The basic idea that I am trying to explore is a small planet that can be navigated by the player, but I also want this planet to be similar, but different for each playthrough (hence the procedural-generation tag). At first, I looked into doing this by simply creating a sphere which has it's own type of gravity (doesn't have to be too realistic), but research proved that this had many (too many) obstacles to overcome. Making the gravity work on this sphere would have been complicated, but doable, but then I read that the terrain tools wouldn't work properly and that could be a problem. The last issue that I saw for this, which makes me think that this idea is dead is how strenuous this might be for the systems, since I want the planet to be fairly full of interesting things to explore.

This led me to the idea of a modular system of tiles (if I'm using that term correctly), where I could procedurally generate these tiles, and align them in a spherical shape. I could instantiate and destroy the tiles as needed to preserve system resources, and would make the procedural generation aspect of this easier for me as well (at least I think it will). The problem I see with this model is how to make square (or any other shaped tiles) form a sphere.

I am attempting to build this in UE4. If this is impossible, or at least prohibitively difficult, to do in the engine, then I rather find out now before I get too far along in the project. And any help or resources on how I can do this if possible will be greatly appreciated.

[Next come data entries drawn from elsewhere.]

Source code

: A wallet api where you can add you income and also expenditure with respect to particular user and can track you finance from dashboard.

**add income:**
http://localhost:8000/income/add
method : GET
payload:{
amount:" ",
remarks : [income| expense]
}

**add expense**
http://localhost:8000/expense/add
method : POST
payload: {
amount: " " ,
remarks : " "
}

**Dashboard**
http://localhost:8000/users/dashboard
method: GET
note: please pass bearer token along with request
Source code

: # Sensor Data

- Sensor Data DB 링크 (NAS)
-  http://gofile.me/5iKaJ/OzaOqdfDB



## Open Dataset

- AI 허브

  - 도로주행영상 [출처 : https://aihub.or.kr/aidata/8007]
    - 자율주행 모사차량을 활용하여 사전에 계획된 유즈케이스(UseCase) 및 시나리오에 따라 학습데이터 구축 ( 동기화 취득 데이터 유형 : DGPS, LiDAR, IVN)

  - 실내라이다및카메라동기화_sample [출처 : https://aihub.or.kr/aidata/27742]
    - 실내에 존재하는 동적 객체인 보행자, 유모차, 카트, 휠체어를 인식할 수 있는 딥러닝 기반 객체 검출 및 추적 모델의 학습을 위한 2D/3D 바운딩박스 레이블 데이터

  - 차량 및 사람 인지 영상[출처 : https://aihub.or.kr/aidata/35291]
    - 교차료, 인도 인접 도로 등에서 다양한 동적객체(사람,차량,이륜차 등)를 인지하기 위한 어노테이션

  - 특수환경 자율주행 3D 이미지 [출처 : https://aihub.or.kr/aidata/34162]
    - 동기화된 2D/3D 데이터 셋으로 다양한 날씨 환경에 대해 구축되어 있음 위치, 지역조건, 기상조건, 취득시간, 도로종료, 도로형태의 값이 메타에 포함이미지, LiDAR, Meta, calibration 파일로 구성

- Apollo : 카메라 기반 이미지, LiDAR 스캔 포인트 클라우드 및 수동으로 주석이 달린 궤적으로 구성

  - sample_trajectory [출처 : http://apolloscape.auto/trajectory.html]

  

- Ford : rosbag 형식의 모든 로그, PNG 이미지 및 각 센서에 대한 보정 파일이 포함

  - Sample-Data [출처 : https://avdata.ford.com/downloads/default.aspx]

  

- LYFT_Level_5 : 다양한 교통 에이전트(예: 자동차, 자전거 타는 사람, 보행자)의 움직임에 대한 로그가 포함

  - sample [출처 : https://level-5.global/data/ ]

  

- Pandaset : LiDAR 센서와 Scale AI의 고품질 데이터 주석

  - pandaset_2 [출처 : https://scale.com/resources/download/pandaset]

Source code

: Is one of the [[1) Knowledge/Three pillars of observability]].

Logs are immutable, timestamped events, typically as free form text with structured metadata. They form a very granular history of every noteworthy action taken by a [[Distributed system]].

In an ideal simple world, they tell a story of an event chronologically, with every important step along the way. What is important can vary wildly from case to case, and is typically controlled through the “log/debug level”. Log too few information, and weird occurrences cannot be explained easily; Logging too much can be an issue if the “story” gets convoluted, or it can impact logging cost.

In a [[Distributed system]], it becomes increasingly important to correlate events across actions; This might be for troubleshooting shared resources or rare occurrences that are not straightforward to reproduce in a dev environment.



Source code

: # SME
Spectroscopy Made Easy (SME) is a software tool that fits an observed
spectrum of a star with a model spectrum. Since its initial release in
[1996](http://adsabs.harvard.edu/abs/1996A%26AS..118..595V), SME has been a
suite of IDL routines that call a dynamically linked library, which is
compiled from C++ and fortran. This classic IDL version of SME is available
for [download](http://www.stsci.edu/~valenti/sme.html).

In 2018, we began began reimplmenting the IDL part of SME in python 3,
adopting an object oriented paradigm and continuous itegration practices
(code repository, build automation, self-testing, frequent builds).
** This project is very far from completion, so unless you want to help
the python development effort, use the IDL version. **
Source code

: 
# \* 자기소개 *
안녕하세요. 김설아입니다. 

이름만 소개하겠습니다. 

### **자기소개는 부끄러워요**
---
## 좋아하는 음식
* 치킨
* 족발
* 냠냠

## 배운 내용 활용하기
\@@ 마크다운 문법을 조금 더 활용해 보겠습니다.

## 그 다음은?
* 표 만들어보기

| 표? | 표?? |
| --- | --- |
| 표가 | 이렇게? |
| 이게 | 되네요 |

• It sounds to me like your real problem here is analysis paralysis. You consider and discard solutions that have successfully shipped multiple games, mostly on the grounds that they might be hard or expensive. You're unlikely to find a solution for this that is "easy" or "cheap", but when has that ever stopped a game developer? ;) I think you need to start by committing to one method — even if it might later turn out to be terrible — and at least try to prototype it. That will quickly show you which problems are real, and which ones were just imaginary. Then we can help you solve the real ones. – DMGregory Oct 8 '19 at 21:45
• @DMGregory I think that you're correct here. I'm not sure where would be the best place to start, and that was definitely part of my issue. I'm not necessarily looking for an "easy" solution, since I was confident that this would be a somewhat difficult feat, regardless of how I went about it, but I do have a fairly short deadline for how long it can take me to figure out, since it's partially for a school project as well as a personal one. – DrB Oct 9 '19 at 14:00
• So do the quickest and dirtiest thing that might work, and run with it. You said you were thinking of square tiles? Maybe run with that. If you're not sure how to arrange them in a sphere, post a question that asks "How do I build a sphere out of square tiles?" You'll get more focused, actionable, useful answers if you commit to a direction and dig into the precise steps you need help with, rather than asking others to make up your mind for you. – DMGregory Oct 9 '19 at 14:42

I haven't touched UE4 in a while but I'm gonna tell you how I'd tackle it. I would create 3D fractional brownian motion (fbm is iterative octaves of the 3D noise) and add it to the equation of a sphere, I would do it in a vertex shader. Here is something similar I wrote in a pixel shader, note that the noise here is 2D which could be troublesome in your case, but the algorithm is similar:

float map( vec3 p )
{

// Equation of a sphere.
float sphere = length( p + vec3( 0, 150, 0 ) ) - 150.0
// Fractional Brownian Motion.
floar f = fbm( p.xz );

return sphere + f;

}


You could even look for texture based noise for speed. Then you would have to run a Marching Cubes implementation to get a mesh or you could even import the mesh from a modeling software and run the fbm to displace the vertexes so that you already have the topology to skip the Marching Cubes. That's if you really need a sphere but you could substitute the sphere equation for a plane and the 3D noise for a 2D one for a 2.5D heightmap, that is much easier to couple with the UE4 terrain system, if I remember correctly it can create terrains from heightmaps.